Worries that the Fed may scale back its bond purchase program have also had an impact on emerging markets in recent weeks. The super-easy monetary policies by central banks in advanced economies like the U.S. prompted money to flow into Asian markets, which could see a reversal when the global central banks unwind their aggressive stimulus programs.
Commodity prices were mixed with the July crude contract on the New York Mercantile Exchange ahead 12 cents to US$98.56.
Statoil says it is evaluating a new discovery of high-quality oil about 500 kilometres northeast of St. John’s, N.L. The Harpoon discovery is about 10 kilometres from the Mizzen discovery, which is estimated to hold between 100 million and 200 million barrels of oil.

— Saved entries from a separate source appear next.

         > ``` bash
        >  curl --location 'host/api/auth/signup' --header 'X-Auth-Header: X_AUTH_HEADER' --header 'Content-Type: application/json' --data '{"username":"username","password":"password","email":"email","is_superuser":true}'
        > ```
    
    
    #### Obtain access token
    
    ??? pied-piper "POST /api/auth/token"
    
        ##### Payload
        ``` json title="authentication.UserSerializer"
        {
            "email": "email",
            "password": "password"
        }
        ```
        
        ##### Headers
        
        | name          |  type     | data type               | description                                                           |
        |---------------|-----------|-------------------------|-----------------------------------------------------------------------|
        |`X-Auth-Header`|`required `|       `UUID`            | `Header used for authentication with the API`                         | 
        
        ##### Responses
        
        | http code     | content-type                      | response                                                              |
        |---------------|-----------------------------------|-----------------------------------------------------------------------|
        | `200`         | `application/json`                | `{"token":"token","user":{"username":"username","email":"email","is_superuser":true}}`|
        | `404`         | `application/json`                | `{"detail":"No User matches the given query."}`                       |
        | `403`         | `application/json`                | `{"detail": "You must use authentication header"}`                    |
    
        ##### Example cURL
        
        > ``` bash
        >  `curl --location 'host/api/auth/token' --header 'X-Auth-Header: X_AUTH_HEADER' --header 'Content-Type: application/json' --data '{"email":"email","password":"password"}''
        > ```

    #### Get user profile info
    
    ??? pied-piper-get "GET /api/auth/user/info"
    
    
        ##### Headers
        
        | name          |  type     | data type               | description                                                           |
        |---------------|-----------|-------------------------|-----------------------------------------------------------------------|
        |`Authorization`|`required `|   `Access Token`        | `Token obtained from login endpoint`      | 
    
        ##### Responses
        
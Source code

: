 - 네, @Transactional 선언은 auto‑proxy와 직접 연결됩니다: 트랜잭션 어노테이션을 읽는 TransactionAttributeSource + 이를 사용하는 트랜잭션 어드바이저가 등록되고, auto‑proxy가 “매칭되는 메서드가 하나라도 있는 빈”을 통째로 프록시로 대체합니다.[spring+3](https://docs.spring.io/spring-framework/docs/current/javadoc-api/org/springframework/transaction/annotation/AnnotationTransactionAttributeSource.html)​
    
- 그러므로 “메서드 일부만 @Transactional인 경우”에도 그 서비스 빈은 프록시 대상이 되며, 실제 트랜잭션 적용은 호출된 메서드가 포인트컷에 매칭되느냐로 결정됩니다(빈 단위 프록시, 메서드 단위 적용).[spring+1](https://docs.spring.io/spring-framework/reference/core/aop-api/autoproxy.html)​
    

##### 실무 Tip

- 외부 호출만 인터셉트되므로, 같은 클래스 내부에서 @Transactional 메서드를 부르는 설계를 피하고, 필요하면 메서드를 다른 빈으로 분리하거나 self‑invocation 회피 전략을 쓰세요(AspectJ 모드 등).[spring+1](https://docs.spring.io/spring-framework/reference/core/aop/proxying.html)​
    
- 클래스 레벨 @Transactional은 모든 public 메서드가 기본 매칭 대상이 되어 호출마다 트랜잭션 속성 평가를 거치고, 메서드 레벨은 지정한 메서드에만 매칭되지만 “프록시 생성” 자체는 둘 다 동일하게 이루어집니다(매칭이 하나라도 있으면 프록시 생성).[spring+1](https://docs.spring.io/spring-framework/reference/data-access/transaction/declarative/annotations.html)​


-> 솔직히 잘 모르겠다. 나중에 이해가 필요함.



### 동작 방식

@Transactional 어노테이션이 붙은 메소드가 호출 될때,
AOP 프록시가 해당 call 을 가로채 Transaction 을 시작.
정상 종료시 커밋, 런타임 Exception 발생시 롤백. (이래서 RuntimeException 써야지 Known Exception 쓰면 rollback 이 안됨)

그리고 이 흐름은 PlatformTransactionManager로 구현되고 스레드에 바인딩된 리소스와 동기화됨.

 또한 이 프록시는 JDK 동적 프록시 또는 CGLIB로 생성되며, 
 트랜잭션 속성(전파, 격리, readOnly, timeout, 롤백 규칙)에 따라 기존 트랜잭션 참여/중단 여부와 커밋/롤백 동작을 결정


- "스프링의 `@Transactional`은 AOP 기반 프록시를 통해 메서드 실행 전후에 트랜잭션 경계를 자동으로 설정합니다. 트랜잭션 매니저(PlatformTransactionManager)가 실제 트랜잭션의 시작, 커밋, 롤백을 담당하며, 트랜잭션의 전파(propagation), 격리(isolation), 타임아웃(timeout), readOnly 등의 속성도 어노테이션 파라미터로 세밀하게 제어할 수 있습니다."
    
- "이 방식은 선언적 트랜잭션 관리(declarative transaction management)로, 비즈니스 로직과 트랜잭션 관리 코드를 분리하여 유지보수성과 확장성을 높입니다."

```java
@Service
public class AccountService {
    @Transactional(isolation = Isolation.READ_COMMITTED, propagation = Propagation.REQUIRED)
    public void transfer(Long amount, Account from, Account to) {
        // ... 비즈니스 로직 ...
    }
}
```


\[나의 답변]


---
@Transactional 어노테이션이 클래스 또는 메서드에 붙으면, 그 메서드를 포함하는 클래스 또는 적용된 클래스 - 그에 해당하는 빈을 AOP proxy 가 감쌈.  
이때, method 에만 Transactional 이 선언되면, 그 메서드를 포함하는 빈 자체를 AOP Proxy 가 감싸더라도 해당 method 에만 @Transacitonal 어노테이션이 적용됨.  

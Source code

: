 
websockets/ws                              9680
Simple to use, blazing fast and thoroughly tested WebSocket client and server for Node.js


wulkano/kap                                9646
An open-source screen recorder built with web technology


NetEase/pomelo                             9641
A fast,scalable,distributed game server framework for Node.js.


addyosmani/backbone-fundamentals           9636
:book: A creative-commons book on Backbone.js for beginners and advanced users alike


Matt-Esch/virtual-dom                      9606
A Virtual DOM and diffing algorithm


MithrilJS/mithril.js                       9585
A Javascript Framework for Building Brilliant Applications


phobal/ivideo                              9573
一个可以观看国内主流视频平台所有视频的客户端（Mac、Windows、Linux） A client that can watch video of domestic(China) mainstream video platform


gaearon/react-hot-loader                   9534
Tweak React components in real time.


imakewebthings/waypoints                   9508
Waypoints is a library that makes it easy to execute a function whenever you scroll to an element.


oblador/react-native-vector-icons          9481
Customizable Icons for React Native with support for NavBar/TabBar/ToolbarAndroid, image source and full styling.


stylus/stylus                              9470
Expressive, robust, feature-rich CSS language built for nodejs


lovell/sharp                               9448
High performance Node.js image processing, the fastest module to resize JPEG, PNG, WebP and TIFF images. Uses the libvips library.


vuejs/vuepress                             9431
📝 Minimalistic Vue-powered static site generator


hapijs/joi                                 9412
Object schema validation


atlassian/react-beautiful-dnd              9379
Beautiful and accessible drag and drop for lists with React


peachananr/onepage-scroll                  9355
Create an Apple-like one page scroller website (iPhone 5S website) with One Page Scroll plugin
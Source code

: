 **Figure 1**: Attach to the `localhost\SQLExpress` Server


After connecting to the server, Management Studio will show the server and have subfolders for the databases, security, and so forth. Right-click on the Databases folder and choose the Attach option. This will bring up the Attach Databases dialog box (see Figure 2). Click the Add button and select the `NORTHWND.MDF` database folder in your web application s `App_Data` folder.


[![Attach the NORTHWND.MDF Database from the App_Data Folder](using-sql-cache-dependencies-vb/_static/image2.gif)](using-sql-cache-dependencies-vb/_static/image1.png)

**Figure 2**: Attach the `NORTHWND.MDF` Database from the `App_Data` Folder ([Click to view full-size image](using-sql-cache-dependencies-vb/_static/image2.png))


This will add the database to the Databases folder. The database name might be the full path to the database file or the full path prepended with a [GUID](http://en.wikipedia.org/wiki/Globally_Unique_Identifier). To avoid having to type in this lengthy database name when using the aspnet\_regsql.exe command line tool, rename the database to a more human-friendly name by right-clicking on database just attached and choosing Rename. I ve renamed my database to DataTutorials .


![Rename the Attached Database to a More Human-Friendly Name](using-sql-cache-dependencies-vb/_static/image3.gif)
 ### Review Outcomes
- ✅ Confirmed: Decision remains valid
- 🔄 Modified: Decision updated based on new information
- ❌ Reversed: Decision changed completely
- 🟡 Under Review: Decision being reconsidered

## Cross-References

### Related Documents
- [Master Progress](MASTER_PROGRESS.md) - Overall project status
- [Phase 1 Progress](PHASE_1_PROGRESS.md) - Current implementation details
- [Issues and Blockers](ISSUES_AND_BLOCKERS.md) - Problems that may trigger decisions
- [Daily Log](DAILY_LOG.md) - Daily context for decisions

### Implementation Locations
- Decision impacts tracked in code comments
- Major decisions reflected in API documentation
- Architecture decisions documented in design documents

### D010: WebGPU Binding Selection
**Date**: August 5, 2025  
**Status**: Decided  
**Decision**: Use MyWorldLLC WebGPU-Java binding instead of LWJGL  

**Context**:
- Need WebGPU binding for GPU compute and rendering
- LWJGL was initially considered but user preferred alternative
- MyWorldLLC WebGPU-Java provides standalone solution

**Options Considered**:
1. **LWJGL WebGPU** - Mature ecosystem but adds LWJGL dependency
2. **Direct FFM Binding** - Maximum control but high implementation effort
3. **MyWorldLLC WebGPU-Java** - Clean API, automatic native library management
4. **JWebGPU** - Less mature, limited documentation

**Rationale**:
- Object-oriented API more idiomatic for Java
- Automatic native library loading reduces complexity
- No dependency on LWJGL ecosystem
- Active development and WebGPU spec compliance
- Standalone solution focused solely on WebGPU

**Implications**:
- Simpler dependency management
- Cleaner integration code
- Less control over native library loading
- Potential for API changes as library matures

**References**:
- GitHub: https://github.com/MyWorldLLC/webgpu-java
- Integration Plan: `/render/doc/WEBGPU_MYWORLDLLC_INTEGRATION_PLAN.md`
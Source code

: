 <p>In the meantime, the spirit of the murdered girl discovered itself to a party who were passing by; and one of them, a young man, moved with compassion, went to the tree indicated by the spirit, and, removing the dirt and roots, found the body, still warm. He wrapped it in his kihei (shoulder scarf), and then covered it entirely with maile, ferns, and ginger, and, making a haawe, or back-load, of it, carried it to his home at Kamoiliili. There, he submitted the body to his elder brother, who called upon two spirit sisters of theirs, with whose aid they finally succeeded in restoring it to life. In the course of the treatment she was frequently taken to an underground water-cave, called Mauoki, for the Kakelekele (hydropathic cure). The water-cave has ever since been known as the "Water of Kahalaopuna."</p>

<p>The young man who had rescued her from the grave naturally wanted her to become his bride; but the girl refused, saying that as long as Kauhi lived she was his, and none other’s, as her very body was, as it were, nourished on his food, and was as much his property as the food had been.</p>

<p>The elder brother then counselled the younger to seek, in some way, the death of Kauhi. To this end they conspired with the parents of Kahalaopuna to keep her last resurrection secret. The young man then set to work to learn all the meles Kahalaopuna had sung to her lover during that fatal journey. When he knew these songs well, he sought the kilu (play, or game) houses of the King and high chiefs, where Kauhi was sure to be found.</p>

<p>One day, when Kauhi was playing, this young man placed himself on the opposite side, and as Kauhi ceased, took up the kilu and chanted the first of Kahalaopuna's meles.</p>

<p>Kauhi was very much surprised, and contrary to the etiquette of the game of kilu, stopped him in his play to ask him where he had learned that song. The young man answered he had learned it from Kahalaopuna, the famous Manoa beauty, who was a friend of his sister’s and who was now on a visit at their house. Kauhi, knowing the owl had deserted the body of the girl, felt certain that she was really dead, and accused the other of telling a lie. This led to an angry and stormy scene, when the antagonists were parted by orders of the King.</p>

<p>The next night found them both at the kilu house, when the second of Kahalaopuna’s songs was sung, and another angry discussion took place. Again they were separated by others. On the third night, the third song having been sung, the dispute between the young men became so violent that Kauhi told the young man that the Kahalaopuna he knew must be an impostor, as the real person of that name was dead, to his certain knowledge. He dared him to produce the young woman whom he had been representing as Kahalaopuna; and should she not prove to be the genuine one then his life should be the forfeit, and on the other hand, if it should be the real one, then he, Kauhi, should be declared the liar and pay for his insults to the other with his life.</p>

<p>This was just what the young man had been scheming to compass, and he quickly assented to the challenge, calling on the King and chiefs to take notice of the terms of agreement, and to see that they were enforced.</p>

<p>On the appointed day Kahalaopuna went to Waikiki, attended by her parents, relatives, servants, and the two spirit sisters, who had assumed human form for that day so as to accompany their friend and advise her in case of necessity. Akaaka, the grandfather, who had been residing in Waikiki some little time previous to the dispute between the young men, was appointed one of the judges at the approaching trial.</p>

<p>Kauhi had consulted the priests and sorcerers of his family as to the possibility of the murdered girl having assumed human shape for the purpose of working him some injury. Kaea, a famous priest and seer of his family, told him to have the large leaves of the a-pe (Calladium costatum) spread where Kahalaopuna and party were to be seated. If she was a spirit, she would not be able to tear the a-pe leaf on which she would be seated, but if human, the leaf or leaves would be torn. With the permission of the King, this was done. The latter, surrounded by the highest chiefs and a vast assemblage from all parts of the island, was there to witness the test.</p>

Statoil has a 65 per cent interest in the Harpoon discovery and the remaining 35 per cent is owned by Calgary-based Husky Energy (TSX:HSE).
July copper was a cent higher to US$3.16 a pound while August bullion rose $4.20 to US$1,371.10 an ounce.
On the corporate front, Valeant Pharmaceuticals International, Inc. (TSX:VRX) has priced its previously announced public offering of shares aimed at helping finance the US$8.7-billion acquisition of eye care company Bausch + Lomb. Valeant will issue slightly more than 23.5 million common shares at a price of $85 per share, for aggregate gross proceeds of some $2 billion. Valeant shares closed up $1.44 Tuesday to $87.74.
Cenovus Energy Inc. (TSX:CVE( said Tuesday that it plans to massively increase the amount of oil it ships by rail by the end of 2014 as the fates of contentious pipeline projects remain undecided. It expects to move 30,000 barrels per day by rail by the end of 2014 _ triple the 10,000 it’s anticipating by the end of 2013.
Shipping giant FedEx posted quarterly earnings of US$2.13 a share ex-items, handily beating estimates of $1.96. Revenues came in at $11.4 billion, missing estimates of $11.44 billion and its shares were off 0.48 per cent in pre-market trading.
European bourses were lower with London’s FTSE 100 index down 0.54 per cent, Frankfurt’s DAX dropped 0.33 per cent and the Paris CAC 40 declined 0.58 per cent.
Earlier in Asia, trading was mixed. While, the Nikkei 225 stock average rose 1.8 per cent, Hong Kong’s Hang Seng index fell 1.1 per cent and South Korea’s KOSPI index shed 0.7 per cent.